● **Task goal**:
Could you set down exactly the lines of the data below, starting at the one that holds "running the default" and ending at the one that holds "Building the 2.6.x", both included, and only those?
Provided records Start Marker
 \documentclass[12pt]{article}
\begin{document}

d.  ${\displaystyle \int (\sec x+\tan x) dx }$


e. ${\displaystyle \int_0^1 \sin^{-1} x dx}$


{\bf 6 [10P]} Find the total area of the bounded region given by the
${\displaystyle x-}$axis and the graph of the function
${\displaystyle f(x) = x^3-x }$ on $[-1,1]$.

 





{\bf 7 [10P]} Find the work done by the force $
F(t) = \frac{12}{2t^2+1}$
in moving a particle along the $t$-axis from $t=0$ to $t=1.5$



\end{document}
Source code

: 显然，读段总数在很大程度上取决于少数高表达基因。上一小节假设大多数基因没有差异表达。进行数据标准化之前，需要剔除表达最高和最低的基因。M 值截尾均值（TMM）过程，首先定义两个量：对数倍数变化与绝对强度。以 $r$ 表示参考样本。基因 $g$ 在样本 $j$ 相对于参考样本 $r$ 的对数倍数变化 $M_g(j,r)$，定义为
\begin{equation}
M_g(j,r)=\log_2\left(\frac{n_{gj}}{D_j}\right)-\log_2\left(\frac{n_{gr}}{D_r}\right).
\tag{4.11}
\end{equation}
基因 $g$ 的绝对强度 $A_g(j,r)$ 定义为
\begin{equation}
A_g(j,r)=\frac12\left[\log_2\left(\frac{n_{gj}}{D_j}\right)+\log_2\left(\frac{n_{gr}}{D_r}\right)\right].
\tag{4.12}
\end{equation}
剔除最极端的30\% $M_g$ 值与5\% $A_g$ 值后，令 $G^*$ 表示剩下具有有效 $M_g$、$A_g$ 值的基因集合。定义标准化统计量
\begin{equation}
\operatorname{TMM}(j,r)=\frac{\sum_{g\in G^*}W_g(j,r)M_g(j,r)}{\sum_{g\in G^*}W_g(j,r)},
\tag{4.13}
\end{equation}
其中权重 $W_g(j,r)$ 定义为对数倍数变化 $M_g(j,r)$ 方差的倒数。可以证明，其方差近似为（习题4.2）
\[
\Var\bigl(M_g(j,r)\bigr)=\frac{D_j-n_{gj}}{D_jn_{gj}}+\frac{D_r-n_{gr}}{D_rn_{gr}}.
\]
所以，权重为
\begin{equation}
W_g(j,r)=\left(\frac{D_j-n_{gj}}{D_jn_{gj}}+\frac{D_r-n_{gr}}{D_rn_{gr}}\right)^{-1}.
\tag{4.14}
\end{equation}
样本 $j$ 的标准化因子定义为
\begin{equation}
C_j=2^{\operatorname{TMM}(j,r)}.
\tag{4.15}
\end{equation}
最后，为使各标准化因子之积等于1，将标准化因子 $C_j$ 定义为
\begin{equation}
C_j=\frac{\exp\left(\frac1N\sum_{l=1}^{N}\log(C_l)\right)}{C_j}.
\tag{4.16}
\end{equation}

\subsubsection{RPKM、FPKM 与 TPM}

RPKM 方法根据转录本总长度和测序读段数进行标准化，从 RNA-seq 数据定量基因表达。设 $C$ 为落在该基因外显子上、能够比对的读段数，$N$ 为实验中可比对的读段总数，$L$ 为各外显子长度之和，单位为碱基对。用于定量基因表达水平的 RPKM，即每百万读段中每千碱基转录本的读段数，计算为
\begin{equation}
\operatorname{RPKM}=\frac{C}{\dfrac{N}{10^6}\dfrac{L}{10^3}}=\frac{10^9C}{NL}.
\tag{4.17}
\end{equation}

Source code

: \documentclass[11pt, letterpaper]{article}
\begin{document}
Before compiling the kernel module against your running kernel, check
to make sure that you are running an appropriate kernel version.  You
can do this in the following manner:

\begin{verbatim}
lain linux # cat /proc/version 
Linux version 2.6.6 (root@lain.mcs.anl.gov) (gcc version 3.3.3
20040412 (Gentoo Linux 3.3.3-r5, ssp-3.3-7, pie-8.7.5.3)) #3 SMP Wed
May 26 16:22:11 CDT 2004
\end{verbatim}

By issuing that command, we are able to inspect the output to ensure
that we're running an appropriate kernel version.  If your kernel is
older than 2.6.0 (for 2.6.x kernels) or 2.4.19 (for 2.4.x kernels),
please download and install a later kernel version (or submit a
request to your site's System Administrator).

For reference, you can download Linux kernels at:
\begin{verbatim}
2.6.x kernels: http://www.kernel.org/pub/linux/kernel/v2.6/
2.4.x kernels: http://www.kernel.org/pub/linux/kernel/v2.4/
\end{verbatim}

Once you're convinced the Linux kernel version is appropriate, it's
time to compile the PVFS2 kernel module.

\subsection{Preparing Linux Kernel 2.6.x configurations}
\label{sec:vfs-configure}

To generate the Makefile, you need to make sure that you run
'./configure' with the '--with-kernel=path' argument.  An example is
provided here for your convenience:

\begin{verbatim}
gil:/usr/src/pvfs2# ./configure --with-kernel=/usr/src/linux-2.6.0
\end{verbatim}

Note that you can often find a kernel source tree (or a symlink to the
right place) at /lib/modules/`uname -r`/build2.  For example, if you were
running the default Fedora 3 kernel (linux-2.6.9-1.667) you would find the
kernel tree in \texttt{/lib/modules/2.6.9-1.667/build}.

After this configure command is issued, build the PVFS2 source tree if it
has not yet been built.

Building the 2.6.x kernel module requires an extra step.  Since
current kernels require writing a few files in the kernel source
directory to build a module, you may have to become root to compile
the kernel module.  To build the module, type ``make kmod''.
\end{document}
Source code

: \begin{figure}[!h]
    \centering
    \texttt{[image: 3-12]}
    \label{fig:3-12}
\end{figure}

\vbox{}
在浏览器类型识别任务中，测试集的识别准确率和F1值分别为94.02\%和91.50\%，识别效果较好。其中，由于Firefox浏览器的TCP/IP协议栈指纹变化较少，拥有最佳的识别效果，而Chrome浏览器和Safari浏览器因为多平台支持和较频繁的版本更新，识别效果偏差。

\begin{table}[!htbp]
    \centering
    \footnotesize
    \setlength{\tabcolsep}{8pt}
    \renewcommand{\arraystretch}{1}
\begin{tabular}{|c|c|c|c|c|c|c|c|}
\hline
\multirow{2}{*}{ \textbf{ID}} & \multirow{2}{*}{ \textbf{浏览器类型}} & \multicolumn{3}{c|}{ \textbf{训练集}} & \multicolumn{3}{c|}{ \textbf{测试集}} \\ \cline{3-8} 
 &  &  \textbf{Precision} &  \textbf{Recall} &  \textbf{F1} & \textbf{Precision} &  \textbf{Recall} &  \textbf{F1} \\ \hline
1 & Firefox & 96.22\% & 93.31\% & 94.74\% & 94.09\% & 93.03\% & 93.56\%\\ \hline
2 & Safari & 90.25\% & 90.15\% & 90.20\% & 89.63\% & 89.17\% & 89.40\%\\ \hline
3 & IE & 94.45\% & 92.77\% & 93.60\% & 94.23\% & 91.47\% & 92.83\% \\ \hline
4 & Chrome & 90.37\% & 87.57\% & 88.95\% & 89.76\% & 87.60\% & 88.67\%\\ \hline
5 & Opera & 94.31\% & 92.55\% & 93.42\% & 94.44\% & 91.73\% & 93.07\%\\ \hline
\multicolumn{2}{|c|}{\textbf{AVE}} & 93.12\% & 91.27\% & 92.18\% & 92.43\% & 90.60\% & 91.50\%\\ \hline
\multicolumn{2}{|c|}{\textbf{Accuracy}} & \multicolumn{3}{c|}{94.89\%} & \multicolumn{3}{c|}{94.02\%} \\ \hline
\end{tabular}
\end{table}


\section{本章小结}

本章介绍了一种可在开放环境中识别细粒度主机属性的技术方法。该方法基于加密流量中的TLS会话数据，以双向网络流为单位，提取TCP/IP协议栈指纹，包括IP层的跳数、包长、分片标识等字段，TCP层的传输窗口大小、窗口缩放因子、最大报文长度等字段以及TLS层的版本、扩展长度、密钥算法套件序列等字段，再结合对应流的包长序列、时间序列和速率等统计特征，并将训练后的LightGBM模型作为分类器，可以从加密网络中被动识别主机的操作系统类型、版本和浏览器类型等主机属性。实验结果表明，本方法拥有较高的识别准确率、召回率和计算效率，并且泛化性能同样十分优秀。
Provided records End Marker
● **Exercise result**:
running the default Fedora 3 kernel (linux-2.6.9-1.667) you would find the
kernel tree in \texttt{/lib/modules/2.6.9-1.667/build}.

After this configure command is issued, build the PVFS2 source tree if it
has not yet been built.

Building the 2.6.x kernel module requires an extra step.  Since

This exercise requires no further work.